# [Prompt]
Quote the entries below from the line with "- Update VSCode api." through the line with "## v0.1.8 (2020-01-30)", both ends included, and only those lines.
---------- Supplied data
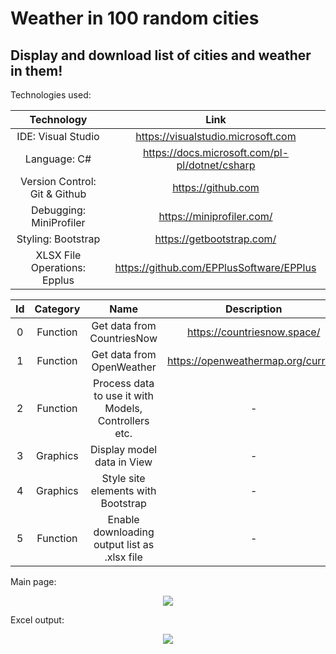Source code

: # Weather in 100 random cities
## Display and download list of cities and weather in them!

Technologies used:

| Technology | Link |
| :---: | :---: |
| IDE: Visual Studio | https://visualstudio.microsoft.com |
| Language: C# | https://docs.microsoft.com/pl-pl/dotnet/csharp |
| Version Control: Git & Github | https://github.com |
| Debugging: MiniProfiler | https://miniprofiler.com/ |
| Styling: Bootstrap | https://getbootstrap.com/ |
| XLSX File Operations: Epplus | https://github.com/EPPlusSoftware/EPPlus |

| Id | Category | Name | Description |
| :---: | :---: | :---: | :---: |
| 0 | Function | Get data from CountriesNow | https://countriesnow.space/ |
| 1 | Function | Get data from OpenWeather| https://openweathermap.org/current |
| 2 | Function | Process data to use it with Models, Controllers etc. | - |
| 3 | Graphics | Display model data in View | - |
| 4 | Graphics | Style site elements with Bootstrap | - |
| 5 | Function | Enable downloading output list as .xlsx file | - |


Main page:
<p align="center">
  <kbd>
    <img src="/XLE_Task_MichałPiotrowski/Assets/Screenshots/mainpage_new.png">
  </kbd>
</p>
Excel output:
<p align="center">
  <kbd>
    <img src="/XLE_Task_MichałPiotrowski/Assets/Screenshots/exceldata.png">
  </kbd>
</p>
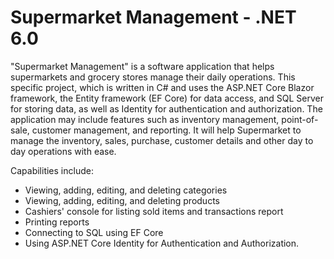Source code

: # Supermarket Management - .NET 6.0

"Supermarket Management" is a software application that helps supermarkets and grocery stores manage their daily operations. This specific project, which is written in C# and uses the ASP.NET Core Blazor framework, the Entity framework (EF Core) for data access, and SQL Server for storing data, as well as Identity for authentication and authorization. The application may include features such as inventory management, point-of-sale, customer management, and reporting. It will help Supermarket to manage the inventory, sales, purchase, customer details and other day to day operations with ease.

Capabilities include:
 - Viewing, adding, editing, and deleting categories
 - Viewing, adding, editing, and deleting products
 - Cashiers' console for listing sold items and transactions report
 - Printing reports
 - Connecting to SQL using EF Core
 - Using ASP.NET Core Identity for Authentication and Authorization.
--------------------
---------- Supplied data
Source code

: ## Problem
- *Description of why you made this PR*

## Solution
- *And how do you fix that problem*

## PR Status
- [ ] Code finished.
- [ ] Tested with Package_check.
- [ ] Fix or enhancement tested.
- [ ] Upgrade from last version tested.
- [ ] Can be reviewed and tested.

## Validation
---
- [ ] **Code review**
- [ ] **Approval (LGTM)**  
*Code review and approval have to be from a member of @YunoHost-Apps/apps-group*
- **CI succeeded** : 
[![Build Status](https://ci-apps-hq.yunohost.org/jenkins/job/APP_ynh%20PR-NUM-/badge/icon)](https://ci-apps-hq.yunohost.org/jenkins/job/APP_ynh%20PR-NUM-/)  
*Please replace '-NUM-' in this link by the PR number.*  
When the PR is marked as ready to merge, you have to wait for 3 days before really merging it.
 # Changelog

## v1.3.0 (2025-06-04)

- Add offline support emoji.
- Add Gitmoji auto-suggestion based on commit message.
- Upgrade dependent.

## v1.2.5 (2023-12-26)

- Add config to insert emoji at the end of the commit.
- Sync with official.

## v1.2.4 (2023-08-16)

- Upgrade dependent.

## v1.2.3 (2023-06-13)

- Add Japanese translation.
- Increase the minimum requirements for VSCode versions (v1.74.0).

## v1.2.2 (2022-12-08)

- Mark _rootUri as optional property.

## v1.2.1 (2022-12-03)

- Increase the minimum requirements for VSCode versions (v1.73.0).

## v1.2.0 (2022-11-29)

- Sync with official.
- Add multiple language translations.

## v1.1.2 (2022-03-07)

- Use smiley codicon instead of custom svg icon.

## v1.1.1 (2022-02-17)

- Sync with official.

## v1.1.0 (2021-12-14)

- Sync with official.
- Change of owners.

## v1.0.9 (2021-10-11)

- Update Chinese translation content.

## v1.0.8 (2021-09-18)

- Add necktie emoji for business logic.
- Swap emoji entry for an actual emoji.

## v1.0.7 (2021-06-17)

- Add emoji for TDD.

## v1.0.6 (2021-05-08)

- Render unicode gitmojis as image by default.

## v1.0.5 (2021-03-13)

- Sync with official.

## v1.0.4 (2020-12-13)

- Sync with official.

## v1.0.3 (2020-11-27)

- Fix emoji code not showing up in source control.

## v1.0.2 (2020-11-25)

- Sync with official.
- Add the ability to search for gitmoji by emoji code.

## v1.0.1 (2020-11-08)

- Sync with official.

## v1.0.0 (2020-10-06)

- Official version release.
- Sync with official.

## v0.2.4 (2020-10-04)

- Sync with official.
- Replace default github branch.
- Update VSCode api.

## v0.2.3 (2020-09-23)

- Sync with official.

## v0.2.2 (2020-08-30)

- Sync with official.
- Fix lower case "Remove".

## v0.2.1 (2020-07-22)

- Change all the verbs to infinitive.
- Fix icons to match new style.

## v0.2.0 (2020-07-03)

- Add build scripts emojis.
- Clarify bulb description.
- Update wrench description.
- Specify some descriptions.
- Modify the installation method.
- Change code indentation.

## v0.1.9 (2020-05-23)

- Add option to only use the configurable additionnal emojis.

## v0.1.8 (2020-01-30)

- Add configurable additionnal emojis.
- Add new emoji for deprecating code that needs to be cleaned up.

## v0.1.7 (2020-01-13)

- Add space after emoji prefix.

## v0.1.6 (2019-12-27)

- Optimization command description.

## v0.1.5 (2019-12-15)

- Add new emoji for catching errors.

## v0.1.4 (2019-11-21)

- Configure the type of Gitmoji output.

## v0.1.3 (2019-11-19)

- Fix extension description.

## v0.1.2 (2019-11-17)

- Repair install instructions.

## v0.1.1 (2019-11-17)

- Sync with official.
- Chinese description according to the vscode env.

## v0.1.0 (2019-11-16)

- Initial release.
--------------------
# [Output]
- Update VSCode api.

## v0.2.3 (2020-09-23)

- Sync with official.

## v0.2.2 (2020-08-30)

- Sync with official.
- Fix lower case "Remove".

## v0.2.1 (2020-07-22)

- Change all the verbs to infinitive.
- Fix icons to match new style.

## v0.2.0 (2020-07-03)

- Add build scripts emojis.
- Clarify bulb description.
- Update wrench description.
- Specify some descriptions.
- Modify the installation method.
- Change code indentation.

## v0.1.9 (2020-05-23)

- Add option to only use the configurable additionnal emojis.

## v0.1.8 (2020-01-30)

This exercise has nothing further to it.